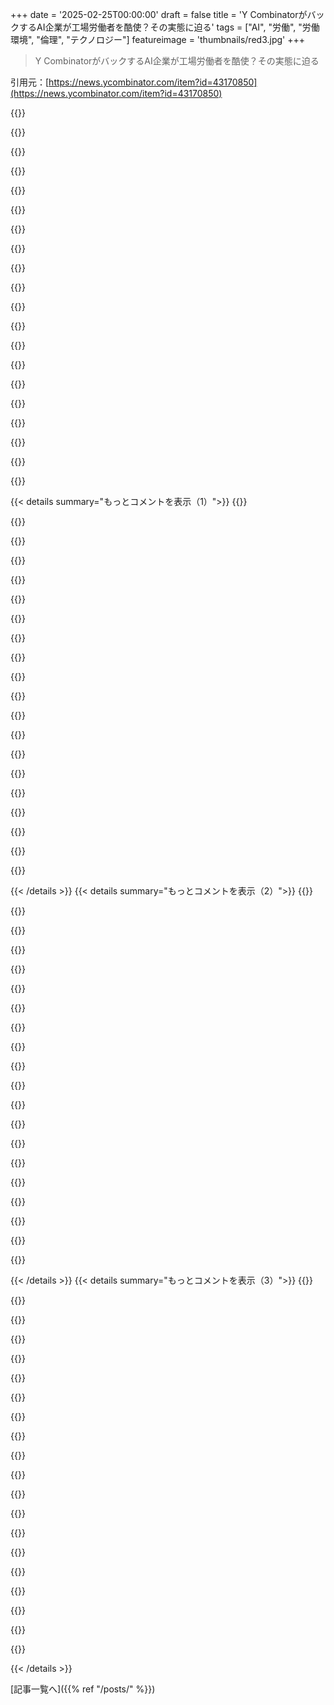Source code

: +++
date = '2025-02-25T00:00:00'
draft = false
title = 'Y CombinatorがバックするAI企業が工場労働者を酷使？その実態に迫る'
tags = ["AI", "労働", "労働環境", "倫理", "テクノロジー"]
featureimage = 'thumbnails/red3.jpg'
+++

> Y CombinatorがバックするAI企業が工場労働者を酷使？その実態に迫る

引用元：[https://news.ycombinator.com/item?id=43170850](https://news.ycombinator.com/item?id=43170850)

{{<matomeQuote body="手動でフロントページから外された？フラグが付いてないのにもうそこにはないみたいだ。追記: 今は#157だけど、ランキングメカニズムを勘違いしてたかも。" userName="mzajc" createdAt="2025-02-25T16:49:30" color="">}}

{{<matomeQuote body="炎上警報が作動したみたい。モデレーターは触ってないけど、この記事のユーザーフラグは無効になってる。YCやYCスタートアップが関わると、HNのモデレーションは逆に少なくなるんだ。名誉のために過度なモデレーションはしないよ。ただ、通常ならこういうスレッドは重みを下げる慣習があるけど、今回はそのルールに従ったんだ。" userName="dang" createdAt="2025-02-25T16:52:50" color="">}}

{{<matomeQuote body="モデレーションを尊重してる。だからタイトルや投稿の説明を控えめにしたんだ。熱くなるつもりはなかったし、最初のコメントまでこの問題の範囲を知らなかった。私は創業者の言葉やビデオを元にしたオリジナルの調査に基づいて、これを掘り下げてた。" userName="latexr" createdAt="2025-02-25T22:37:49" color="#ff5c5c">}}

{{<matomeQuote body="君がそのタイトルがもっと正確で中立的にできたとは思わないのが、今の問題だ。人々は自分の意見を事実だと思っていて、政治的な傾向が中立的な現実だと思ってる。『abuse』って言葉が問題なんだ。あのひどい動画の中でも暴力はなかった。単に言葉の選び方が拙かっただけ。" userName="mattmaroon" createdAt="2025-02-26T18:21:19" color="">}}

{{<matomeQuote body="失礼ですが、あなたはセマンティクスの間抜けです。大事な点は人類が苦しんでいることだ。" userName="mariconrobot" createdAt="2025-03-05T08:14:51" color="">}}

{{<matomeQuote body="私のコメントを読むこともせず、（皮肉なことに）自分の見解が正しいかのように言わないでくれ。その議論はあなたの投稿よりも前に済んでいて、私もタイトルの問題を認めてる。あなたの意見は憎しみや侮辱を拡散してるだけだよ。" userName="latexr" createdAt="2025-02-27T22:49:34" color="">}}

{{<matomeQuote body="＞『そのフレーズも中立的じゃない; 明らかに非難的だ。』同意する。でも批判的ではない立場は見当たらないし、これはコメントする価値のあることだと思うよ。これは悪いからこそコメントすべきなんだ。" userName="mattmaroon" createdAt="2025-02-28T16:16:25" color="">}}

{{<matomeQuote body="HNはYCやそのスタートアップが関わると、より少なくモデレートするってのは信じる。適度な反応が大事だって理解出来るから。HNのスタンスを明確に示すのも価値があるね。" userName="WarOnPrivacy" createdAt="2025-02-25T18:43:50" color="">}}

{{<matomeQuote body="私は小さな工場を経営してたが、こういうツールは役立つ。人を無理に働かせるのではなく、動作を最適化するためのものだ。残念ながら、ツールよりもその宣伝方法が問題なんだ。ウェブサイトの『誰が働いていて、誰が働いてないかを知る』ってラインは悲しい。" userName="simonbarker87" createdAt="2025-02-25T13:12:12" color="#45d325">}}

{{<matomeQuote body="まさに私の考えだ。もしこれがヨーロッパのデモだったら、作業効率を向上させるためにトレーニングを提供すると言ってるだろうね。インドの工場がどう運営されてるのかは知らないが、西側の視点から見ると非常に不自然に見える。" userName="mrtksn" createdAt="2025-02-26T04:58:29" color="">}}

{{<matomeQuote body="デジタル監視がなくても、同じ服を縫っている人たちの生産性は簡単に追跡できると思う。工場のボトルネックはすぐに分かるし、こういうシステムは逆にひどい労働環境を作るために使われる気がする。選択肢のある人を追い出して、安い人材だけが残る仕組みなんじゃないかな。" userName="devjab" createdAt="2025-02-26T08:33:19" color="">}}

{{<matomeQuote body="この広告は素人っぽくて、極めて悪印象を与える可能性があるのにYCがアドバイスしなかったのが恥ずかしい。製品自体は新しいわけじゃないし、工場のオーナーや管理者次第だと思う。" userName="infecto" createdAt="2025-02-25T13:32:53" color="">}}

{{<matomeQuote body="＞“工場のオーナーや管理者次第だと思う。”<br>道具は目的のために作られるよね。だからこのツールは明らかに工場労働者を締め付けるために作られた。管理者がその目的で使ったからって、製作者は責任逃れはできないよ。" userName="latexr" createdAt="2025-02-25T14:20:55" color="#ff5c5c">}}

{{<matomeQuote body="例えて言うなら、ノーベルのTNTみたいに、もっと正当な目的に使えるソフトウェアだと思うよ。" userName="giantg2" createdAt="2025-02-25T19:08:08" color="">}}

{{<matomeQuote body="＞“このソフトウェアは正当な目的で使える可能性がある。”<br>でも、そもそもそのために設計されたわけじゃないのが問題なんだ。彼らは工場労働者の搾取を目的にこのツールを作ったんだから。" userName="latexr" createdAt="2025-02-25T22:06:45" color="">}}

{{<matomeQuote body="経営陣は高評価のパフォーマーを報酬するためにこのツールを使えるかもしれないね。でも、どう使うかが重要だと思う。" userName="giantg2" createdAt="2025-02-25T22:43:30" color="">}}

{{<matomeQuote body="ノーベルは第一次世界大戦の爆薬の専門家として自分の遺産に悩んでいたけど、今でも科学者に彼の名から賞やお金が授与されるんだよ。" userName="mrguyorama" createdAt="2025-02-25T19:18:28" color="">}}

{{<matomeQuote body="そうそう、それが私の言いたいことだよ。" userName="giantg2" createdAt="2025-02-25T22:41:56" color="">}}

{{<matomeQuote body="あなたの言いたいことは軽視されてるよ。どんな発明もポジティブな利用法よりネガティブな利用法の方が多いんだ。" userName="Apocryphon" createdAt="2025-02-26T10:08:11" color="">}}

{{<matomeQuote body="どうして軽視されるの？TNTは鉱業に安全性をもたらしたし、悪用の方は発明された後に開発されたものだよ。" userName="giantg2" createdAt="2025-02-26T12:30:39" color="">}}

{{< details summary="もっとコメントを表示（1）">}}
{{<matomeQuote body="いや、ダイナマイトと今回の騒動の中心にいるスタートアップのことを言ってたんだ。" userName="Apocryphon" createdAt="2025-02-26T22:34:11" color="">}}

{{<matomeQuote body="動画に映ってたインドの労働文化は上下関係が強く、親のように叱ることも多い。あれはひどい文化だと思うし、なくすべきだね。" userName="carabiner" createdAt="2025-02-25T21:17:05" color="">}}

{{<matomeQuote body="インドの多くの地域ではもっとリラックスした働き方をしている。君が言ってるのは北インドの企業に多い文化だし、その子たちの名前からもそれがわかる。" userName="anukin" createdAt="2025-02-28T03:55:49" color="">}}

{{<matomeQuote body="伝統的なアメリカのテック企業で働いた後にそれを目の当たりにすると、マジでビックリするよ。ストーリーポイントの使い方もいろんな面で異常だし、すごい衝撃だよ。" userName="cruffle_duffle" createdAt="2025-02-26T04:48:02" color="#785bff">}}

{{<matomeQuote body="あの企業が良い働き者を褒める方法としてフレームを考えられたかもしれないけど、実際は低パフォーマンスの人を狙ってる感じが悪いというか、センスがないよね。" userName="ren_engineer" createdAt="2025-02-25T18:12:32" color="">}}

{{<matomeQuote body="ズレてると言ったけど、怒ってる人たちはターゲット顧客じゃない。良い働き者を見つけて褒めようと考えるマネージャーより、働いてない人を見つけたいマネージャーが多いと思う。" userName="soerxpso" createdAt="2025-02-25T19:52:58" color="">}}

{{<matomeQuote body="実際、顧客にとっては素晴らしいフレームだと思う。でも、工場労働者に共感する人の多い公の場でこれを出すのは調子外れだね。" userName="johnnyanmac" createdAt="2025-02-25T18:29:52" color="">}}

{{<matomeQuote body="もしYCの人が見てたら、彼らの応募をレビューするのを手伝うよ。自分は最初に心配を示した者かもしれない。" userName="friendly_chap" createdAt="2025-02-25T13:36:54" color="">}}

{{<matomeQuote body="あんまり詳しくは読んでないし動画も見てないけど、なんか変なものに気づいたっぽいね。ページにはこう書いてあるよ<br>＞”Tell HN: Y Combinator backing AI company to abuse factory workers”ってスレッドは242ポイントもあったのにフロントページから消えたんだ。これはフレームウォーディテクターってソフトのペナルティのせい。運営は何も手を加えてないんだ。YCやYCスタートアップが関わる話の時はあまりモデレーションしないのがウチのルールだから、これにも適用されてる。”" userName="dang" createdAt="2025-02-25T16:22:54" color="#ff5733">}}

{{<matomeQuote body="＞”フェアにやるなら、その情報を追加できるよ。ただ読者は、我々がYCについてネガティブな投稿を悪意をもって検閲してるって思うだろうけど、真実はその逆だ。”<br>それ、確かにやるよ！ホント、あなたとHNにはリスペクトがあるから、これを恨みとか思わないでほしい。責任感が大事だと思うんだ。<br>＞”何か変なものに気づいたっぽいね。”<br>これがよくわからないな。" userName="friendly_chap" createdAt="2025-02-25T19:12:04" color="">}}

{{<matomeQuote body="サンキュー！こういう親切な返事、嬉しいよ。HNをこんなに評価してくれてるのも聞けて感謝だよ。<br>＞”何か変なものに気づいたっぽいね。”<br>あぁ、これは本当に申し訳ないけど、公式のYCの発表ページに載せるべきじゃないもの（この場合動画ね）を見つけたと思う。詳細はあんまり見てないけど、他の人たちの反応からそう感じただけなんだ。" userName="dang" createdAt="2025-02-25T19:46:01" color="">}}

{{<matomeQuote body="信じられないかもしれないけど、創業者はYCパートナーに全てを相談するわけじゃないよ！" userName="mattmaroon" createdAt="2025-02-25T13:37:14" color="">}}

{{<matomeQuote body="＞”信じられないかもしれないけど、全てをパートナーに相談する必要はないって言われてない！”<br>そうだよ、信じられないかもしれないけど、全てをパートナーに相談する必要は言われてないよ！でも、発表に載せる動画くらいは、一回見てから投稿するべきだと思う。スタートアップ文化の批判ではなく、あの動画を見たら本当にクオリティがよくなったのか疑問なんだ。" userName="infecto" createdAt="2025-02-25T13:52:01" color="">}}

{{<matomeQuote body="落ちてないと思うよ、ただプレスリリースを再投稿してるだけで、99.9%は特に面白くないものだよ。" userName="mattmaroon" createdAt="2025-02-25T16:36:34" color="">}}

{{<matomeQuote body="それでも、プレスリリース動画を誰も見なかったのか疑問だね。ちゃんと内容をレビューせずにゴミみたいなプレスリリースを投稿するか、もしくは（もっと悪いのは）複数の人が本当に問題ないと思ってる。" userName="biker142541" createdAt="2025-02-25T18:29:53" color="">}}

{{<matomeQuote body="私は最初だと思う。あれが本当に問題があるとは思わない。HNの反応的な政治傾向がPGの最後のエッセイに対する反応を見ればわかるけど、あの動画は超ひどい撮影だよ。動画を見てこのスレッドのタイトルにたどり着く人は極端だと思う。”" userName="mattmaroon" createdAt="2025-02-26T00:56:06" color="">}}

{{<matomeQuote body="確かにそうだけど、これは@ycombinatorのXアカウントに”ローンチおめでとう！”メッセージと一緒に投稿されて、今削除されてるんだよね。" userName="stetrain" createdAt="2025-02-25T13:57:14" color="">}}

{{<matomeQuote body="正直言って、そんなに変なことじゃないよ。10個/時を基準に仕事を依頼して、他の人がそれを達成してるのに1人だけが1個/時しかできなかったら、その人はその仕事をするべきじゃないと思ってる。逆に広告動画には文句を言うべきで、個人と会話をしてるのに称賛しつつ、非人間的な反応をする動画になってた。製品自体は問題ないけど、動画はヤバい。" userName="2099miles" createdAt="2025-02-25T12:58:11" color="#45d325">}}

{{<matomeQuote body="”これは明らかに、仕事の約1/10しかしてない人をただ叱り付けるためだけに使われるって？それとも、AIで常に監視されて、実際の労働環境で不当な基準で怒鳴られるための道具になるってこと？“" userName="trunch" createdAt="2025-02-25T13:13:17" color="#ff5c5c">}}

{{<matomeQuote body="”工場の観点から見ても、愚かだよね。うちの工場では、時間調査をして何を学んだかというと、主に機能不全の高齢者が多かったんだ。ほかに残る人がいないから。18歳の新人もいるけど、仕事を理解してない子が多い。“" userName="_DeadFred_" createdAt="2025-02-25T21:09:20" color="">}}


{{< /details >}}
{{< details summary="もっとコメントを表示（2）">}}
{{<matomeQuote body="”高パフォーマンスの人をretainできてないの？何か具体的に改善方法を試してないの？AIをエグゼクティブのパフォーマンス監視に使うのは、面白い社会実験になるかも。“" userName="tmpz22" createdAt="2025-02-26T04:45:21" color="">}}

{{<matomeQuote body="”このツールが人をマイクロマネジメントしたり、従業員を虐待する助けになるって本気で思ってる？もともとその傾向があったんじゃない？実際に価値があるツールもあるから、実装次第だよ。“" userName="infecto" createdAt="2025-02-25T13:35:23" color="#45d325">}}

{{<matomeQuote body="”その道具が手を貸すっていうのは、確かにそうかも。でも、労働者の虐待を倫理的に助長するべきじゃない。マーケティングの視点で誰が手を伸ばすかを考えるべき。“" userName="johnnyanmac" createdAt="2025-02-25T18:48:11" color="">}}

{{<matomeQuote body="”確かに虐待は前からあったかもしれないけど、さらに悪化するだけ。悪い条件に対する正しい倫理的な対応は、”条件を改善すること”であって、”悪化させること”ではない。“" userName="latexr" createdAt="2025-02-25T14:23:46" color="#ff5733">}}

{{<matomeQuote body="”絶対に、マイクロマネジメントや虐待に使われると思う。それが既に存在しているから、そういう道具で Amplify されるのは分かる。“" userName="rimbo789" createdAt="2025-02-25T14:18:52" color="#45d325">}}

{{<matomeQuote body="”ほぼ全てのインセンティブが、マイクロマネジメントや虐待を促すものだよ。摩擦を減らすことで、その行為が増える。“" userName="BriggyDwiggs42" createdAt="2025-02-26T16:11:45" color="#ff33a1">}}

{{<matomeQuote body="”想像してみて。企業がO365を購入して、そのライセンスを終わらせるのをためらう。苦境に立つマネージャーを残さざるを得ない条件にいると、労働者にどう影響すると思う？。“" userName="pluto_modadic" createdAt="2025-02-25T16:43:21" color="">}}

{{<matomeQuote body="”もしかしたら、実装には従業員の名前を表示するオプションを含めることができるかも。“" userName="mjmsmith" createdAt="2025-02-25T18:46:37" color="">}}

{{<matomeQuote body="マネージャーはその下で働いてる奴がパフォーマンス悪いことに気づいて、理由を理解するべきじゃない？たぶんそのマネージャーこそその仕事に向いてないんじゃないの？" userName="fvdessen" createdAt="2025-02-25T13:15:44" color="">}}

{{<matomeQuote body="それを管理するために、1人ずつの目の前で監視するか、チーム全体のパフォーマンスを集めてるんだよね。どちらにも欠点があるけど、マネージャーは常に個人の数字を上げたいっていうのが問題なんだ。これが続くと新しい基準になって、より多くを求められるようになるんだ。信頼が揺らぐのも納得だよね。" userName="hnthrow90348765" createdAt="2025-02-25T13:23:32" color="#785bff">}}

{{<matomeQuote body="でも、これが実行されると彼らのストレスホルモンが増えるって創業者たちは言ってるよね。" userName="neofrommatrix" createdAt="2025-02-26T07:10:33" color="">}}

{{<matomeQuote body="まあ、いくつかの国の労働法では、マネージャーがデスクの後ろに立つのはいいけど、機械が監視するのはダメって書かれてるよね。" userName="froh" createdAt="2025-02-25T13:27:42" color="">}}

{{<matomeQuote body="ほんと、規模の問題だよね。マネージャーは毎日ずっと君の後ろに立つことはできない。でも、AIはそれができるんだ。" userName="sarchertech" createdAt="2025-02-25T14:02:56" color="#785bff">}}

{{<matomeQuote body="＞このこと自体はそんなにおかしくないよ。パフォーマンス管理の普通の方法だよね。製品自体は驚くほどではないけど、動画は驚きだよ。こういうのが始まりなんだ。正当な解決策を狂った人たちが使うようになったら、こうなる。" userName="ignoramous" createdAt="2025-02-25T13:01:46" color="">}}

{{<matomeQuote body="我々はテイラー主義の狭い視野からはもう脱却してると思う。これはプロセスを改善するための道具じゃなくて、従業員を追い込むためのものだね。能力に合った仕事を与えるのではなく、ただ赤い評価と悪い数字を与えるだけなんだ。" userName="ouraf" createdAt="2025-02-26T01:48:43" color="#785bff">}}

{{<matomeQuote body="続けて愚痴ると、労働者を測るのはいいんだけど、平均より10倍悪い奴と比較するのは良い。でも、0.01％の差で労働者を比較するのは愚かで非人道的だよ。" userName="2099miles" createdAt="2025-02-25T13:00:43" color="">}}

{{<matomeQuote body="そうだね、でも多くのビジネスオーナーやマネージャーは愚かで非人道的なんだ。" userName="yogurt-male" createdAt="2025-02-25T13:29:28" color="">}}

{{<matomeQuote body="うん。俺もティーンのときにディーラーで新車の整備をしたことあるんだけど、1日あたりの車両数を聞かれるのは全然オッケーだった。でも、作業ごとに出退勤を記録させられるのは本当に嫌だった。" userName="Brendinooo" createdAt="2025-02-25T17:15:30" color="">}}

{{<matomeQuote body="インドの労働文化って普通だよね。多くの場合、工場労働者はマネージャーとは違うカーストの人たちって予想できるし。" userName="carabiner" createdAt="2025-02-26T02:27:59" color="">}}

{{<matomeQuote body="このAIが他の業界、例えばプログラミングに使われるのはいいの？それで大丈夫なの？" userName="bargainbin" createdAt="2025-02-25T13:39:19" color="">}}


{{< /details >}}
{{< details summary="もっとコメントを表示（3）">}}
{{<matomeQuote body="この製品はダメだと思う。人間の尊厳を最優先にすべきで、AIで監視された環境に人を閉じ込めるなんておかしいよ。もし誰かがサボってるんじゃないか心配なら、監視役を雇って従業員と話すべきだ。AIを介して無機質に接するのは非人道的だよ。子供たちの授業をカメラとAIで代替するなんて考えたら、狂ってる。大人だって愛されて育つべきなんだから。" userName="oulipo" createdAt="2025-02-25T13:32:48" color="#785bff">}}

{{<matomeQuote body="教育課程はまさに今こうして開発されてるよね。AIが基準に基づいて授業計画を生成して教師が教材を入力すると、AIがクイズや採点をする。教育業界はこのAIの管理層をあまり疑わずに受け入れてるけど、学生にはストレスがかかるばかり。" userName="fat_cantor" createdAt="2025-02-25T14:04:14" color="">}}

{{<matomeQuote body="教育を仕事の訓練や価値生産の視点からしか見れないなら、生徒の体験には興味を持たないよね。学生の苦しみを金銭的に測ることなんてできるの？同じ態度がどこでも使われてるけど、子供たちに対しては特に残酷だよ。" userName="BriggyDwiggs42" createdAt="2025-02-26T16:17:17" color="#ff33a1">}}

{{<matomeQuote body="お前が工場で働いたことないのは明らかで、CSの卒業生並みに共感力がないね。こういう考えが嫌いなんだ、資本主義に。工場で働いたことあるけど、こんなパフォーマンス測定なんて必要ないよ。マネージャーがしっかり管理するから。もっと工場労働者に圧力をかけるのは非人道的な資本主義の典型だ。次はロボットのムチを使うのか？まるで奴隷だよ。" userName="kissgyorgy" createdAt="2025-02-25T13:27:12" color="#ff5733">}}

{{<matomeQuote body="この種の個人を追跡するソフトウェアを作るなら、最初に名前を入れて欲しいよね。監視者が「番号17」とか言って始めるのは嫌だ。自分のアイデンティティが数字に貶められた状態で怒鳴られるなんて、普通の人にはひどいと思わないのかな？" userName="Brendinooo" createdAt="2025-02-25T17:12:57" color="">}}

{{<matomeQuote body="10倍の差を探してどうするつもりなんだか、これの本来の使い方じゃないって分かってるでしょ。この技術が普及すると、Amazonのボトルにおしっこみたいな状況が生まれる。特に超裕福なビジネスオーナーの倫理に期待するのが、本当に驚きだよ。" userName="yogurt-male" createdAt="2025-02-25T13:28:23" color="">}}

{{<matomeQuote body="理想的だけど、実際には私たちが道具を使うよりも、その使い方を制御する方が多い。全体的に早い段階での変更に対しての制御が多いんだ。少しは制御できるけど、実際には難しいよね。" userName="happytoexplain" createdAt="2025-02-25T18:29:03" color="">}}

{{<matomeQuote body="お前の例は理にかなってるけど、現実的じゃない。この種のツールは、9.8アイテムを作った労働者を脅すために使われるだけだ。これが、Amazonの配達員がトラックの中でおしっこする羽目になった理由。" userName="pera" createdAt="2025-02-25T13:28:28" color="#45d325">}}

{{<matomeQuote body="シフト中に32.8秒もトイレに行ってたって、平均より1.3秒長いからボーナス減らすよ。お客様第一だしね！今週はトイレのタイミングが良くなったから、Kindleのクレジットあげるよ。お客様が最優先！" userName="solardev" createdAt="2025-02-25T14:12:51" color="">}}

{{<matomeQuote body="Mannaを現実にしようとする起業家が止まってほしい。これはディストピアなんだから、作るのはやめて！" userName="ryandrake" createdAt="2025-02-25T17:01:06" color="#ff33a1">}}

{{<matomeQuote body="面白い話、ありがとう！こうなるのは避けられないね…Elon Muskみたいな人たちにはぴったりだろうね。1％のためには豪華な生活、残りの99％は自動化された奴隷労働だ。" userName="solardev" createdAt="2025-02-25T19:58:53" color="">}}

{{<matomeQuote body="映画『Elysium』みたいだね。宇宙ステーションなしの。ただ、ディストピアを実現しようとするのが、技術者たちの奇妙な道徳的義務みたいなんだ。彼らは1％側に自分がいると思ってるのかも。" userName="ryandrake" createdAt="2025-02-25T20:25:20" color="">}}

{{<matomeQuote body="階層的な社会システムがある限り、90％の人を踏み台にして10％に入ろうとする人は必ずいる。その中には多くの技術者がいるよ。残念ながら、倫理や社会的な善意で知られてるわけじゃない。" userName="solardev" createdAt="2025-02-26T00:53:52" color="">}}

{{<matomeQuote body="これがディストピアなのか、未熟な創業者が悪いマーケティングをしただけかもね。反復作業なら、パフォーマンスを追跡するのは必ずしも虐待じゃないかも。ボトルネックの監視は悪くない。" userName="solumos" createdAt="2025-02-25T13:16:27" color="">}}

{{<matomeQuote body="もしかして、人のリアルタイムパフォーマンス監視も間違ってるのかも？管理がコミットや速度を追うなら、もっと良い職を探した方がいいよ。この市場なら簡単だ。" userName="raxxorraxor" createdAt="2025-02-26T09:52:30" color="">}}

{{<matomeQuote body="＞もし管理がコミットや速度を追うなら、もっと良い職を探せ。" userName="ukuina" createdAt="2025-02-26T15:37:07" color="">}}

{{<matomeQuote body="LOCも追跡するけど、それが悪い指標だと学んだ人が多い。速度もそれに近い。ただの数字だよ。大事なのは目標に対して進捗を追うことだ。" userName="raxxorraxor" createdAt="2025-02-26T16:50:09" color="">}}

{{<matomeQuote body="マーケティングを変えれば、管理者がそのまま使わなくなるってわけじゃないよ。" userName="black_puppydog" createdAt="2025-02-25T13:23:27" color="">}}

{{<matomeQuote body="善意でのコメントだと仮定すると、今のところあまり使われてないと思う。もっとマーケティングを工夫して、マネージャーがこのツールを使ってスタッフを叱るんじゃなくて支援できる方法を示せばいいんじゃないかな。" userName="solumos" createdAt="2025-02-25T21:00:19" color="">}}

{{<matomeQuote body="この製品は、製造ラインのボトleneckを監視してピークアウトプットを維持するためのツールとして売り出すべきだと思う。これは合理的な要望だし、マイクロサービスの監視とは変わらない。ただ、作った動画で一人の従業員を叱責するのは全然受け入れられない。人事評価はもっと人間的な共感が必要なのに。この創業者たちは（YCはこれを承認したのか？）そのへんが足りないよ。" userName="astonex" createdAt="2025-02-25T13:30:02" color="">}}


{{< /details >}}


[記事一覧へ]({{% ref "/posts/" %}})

---------------

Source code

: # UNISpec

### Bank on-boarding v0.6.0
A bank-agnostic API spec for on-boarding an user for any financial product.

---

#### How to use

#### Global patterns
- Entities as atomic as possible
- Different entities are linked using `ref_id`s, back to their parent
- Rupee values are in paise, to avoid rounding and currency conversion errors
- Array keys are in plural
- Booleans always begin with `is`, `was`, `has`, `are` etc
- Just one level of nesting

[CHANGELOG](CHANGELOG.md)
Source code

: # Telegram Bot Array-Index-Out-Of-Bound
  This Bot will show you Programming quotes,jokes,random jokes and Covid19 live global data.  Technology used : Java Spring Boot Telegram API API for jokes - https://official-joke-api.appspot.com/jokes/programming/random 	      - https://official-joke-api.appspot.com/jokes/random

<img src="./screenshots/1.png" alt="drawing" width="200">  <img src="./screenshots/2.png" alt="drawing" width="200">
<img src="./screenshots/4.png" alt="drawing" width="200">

---------------

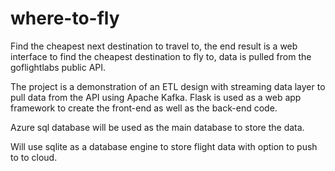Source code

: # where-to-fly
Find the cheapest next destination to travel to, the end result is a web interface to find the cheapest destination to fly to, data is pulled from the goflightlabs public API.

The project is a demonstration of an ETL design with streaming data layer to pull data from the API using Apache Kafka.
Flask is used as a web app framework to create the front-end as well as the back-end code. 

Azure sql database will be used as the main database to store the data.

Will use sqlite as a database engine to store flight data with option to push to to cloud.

---------------

= YOUR OBJECTIVE =
Give back the records above exactly, limited to the lines between the one holding "- Just one level of nesting" and the one holding "Telegram Bot Array-Index-Out-Of-Bound", inclusive.

= RESPONSE BOX =
- Just one level of nesting

[CHANGELOG](CHANGELOG.md)
Source code

: # Telegram Bot Array-Index-Out-Of-Bound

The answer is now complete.